There are “challenges to eliminating child labor on cocoa farms in a nation still recovering from a divisive civil war, which left rural areas with devastated infrastructure and few alternatives for Ivorian children,” the report says.
An investigation by the FLA, which began in January, followed an announcement that Nestle was partnering with the nonprofit to probe the cocoa fields that supply its products. It was the first time a food company has joined FLA, which used the same approach with sweatshops when big-name apparel and shoe manufacturers wanted to overcome criticism over child labor in their operations.
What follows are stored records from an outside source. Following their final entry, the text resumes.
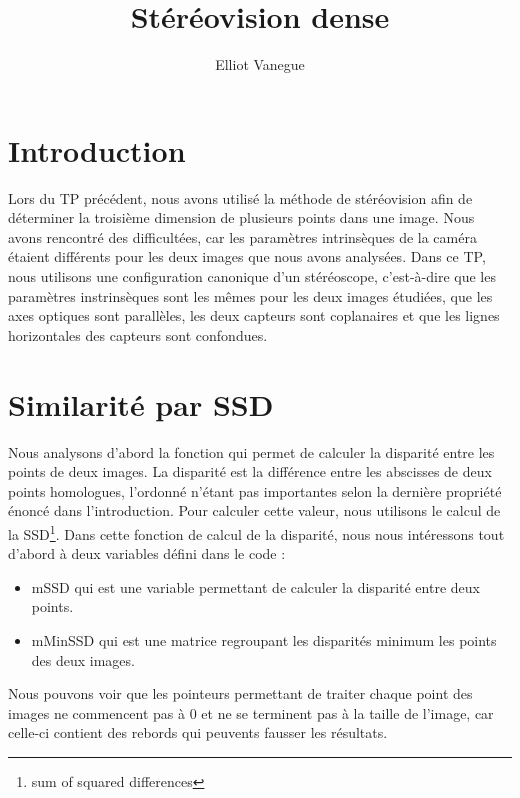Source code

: \documentclass[a4paper,10pt]{article}
\title{Stéréovision dense}
\author{Elliot Vanegue}
\begin{document}
\maketitle

\section{Introduction}
Lors du TP précédent, nous avons utilisé la méthode de stéréovision afin de 
déterminer la troisième dimension de plusieurs points dans une image. Nous 
avons rencontré des difficultées, car les paramètres intrinsèques de la 
caméra étaient différents pour les deux images que nous avons analysées.
Dans ce TP, nous utilisons une configuration canonique d'un stéréoscope,
c'est-à-dire que les paramètres instrinsèques sont les mêmes pour les deux
images étudiées, que les axes optiques sont parallèles, les deux capteurs
sont coplanaires et que les lignes horizontales des capteurs sont confondues.

\section{Similarité par SSD}
Nous analysons d'abord la fonction qui permet de calculer la disparité entre 
les points de deux images. La disparité est la différence entre les abscisses de
deux points homologues, l'ordonné n'étant pas importantes selon la dernière propriété
énoncé dans l'introduction. Pour calculer cette valeur, nous utilisons le calcul de
la SSD\footnote{sum of squared differences}. Dans cette fonction de calcul de la disparité, 
nous nous intéressons tout d'abord à deux variables défini dans le code :
\begin{itemize}
 \item mSSD qui est une variable permettant de calculer la disparité entre deux points.
 \item mMinSSD qui est une matrice regroupant les disparités minimum les points des deux images.
\end{itemize}
Nous pouvons voir que les pointeurs permettant de traiter chaque point des images
ne commencent pas à 0 et ne se terminent pas à la taille de l'image, car celle-ci
contient des rebords qui peuvents fausser les résultats.\\
\end{document}
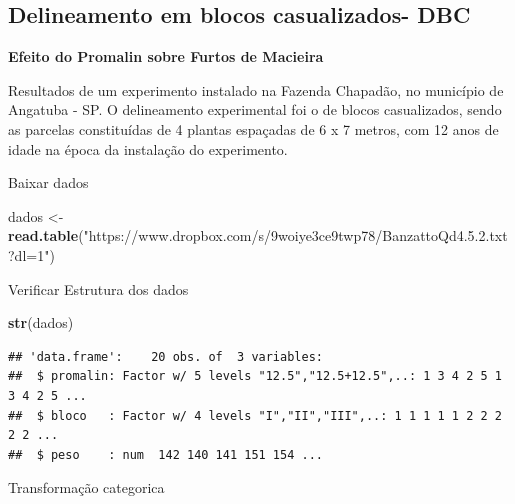 \documentclass[]{book}
\newenvironment{Shaded}{\begin{snugshade}}{\end{snugshade}}
\newcommand{\KeywordTok}[1]{\textcolor[rgb]{0.13,0.29,0.53}{\textbf{#1}}}
\newcommand{\NormalTok}[1]{#1}
\newcommand{\OperatorTok}[1]{\textcolor[rgb]{0.81,0.36,0.00}{\textbf{#1}}}
\newcommand{\StringTok}[1]{\textcolor[rgb]{0.31,0.60,0.02}{#1}}
\begin{document}
\hypertarget{delineamento-em-blocos-casualizados--dbc}{%
\subsection{Delineamento em blocos casualizados- DBC}\label{delineamento-em-blocos-casualizados--dbc}}

\textbf{Efeito do Promalin sobre Furtos de Macieira}

Resultados de um experimento instalado na Fazenda Chapadão, no município de Angatuba - SP. O delineamento experimental foi o de blocos casualizados, sendo as parcelas constituídas de 4 plantas espaçadas de 6 x 7 metros, com 12 anos de idade na época da instalação do experimento.

Baixar dados

\begin{Shaded}
\begin{Highlighting}[]
\NormalTok{dados <-}\StringTok{ }\KeywordTok{read.table}\NormalTok{(}\StringTok{"https://www.dropbox.com/s/9woiye3ce9twp78/BanzattoQd4.5.2.txt?dl=1"}\NormalTok{)}
\end{Highlighting}
\end{Shaded}

Verificar Estrutura dos dados

\begin{Shaded}
\begin{Highlighting}[]
\KeywordTok{str}\NormalTok{(dados)}
\end{Highlighting}
\end{Shaded}

\begin{verbatim}
## 'data.frame':    20 obs. of  3 variables:
##  $ promalin: Factor w/ 5 levels "12.5","12.5+12.5",..: 1 3 4 2 5 1 3 4 2 5 ...
##  $ bloco   : Factor w/ 4 levels "I","II","III",..: 1 1 1 1 1 2 2 2 2 2 ...
##  $ peso    : num  142 140 141 151 154 ...
\end{verbatim}

Transformação categorica

\begin{Shaded}
\end{Shaded}
\end{document}
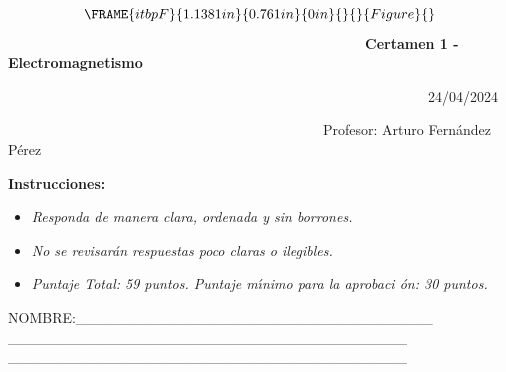 \documentclass{article}
\begin{document}
\begin{equation*}
\FRAME{itbpF}{1.1381in}{0.761in}{0in}{}{}{Figure}{\special{language
"Scientific Word";type "GRAPHIC";maintain-aspect-ratio TRUE;display
"USEDEF";valid_file "T";width 1.1381in;height 0.761in;depth
0in;original-width 1.1044in;original-height 0.729in;cropleft "0";croptop
"1";cropright "1";cropbottom "0";tempfilename
'SCEIF600.wmf';tempfile-properties "XPR";}}
\end{equation*}%
\ \ \ \ \ \ \ \ \ \ \ \ \ \ \ \ \ \ \ \ \ \ \ \ \ \ \ \ \ \ \ \ \ \ \ \ \ \
\ \ \ \ \ \ \ \ \ \ \ \ \ \textbf{Certamen 1 - Electromagnetismo}

\ \ \ \ \ \ \ \ \ \ \ \ \ \ \ \ \ \ \ \ \ \ \ \ \ \ \ \ \ \ \ \ \ \ \ \ \ \
\ \ \ \ \ \ \ \ \ \ \ \ \ \ \ \ \ \ \ \ \ \ 24/04/2024

\noindent\ \ \ \ \ \ \ \ \ \ \ \ \ \ \ \ \ \ \ \ \ \ \ \ \ \ \ \ \ \ \ \ \ \
\ \ \ \ \ \ \ \ \ \ \ Profesor: Arturo Fern\'{a}ndez P\'{e}rez 

\bigskip

\textbf{Instrucciones: }

\begin{itemize}
\item \emph{Responda de manera clara, ordenada y sin borrones. }

\item \emph{No se revisar\'{a}n respuestas poco claras o ilegibles.}

\item \emph{Puntaje Total: 59 puntos. Puntaje m\'{\i}nimo para la aprobaci%
\'{o}n: 30 puntos.}
\end{itemize}

\bigskip 

NOMBRE:\_\_\_\_\_\_\_\_\_\_\_\_\_\_\_\_\_\_\_\_\_\_\_\_\_\_\_\_\_\_\_\_\_\_%
\_\_\_\_\_\_\_\_\_\_\_\_\_\_\_\_\_\_\_\_\_\_\_\_\_\_\_\_\_\_\_\_\_\_\_\_\_\_%
\_\_\_\_\_\_\_\_\_\_\_\_\_\_\_\_\_\_\_\_\_\_\_\_\_\_\_\_\_\_\_\_\_\_\_\_\_\_
\end{document}

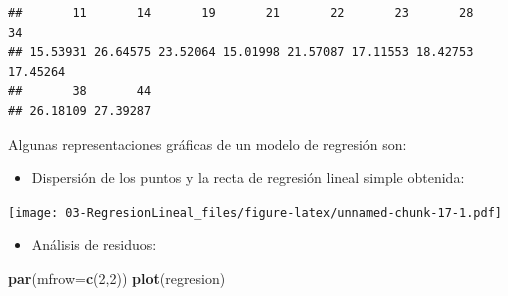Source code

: \documentclass[]{book}
\newenvironment{Shaded}{\begin{snugshade}}{\end{snugshade}}
\newcommand{\DataTypeTok}[1]{\textcolor[rgb]{0.13,0.29,0.53}{#1}}
\newcommand{\DecValTok}[1]{\textcolor[rgb]{0.00,0.00,0.81}{#1}}
\newcommand{\KeywordTok}[1]{\textcolor[rgb]{0.13,0.29,0.53}{\textbf{#1}}}
\newcommand{\NormalTok}[1]{#1}
\newcommand{\OperatorTok}[1]{\textcolor[rgb]{0.81,0.36,0.00}{\textbf{#1}}}
\newcommand{\StringTok}[1]{\textcolor[rgb]{0.31,0.60,0.02}{#1}}
\providecommand{\tightlist}{%
  \setlength{\itemsep}{0pt}\setlength{\parskip}{0pt}}
\begin{document}
\begin{verbatim}
##       11       14       19       21       22       23       28       34 
## 15.53931 26.64575 23.52064 15.01998 21.57087 17.11553 18.42753 17.45264 
##       38       44 
## 26.18109 27.39287
\end{verbatim}

Algunas representaciones gráficas de un modelo de regresión son:

\begin{itemize}
\tightlist
\item
  Dispersión de los puntos y la recta de regresión lineal simple obtenida:
\end{itemize}

\begin{Shaded}
\end{Shaded}

\texttt{[image: 03-RegresionLineal\_files/figure-latex/unnamed-chunk-17-1.pdf]}

\begin{itemize}
\tightlist
\item
  Análisis de residuos:
\end{itemize}

\begin{Shaded}
\begin{Highlighting}[]
\KeywordTok{par}\NormalTok{(}\DataTypeTok{mfrow=}\KeywordTok{c}\NormalTok{(}\DecValTok{2}\NormalTok{,}\DecValTok{2}\NormalTok{))}
\KeywordTok{plot}\NormalTok{(regresion)}
\end{Highlighting}
\end{Shaded}
\end{document}
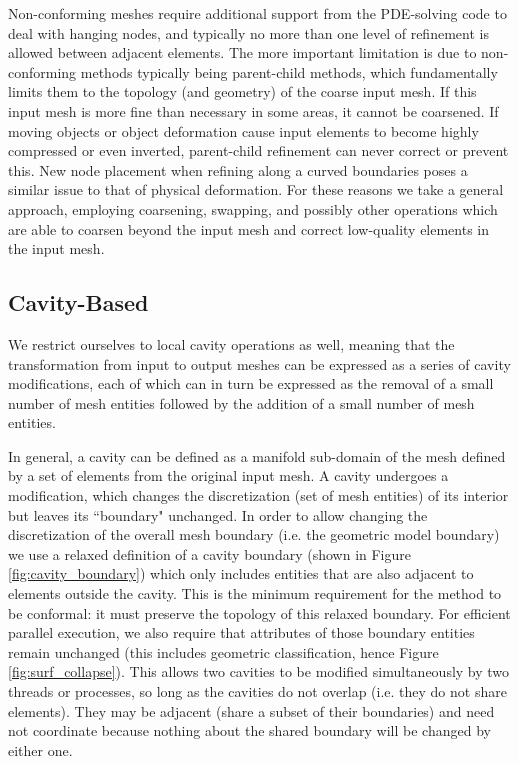 Non-conforming meshes require additional support from
the PDE-solving code to deal with hanging nodes, and typically
no more than one level of refinement is allowed between adjacent
elements.
The more important limitation is due to non-conforming methods
typically being parent-child methods, which fundamentally limits
them to the topology (and geometry) of the coarse input mesh.
If this input mesh is more fine than necessary in some areas,
it cannot be coarsened.
If moving objects or object deformation cause input elements
to become highly compressed or even inverted, parent-child
refinement can never correct or prevent this.
New node placement when refining along a curved boundaries poses
a similar issue to that of physical deformation.
For these reasons we take a general approach, employing
coarsening, swapping, and possibly other operations which are
able to coarsen beyond the input mesh and correct low-quality
elements in the input mesh.

\subsection{Cavity-Based}
\label{sec:cavity}

We restrict ourselves to local cavity operations as well,
meaning that the transformation from input to output meshes
can be expressed as a series of cavity modifications, each
of which can in turn be expressed as the removal of
a small number of mesh entities followed by the addition
of a small number of mesh entities.

In general, a cavity can be defined as a manifold sub-domain
of the mesh defined by a set of elements from the original
input mesh.
A cavity undergoes a modification, which changes the discretization
(set of mesh entities) of its interior but leaves its ``boundary" unchanged.
In order to allow changing the discretization of the overall
mesh boundary (i.e. the geometric model boundary)
we use a relaxed definition of a cavity boundary
(shown in Figure \ref{fig:cavity_boundary}) which only includes
entities that are also adjacent to elements outside the cavity.
This is the minimum requirement for the method to be conformal:
it must preserve the topology of this relaxed boundary.
For efficient parallel execution, we also require that attributes
of those boundary entities remain unchanged (this includes
geometric classification, hence Figure \ref{fig:surf_collapse}).
This allows two cavities to be modified simultaneously by two
threads or processes, so long as the cavities do not overlap
(i.e. they do not share elements).
They may be adjacent (share a subset of their boundaries) and
need not coordinate because nothing about the shared boundary
will be changed by either one.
“Our investigation of Nestle’s cocoa supply chain represents the first time a multinational chocolate producer has allowed its procurement system to be completely traced and assessed. For too long child labor in cocoa production has been everybody’s problem and therefore nobody’s responsibility,” said association President Auret van Heerden.
The group said there are no local laws in place to provide fair and safe working conditions on Ivory Coast’s cocoa farms and that 72 percent of reported injuries result from the use of machetes. The group also said there is little opportunity for workers to organize.
But persistent child labor is the “primary cause for concern,” the group said.
Major international cocoa manufacturers started coming under fire for child labor on cocoa farms more than a decade ago. In 2001 cocoa industry representatives signed an agreement to rid the industry of the worst forms of child labor, but according to a report by Tulane University, little progress was made in ten years.
About 600,000 children in Ivory Coast work on cocoa farms, out of about 2 million farmers, according to the latest U.N. figures. Small family farms supply cocoa manufacturers and are spread out in remote areas of Ivory Coast, making them hard to monitor.
The Geneva-based International Cocoa Initiative, a partnership between industry, civil society and labor groups says child labor is largely a consequence of unsatisfactory school access and poverty.
The International Cocoa Initiative said Friday Ivory Coast has made progress in recent months in driving through major reforms on child labor legislation, including a new national plan to combat child labor.
In response to FLA’s recommendations, Nestle developed an action plan with benchmarks to be completed by the end of 2012, 2013 and 2016.
“Now that we know where the risks are highest, Nestle can begin to hold participants accountable throughout the supply chain,” said van Heerden.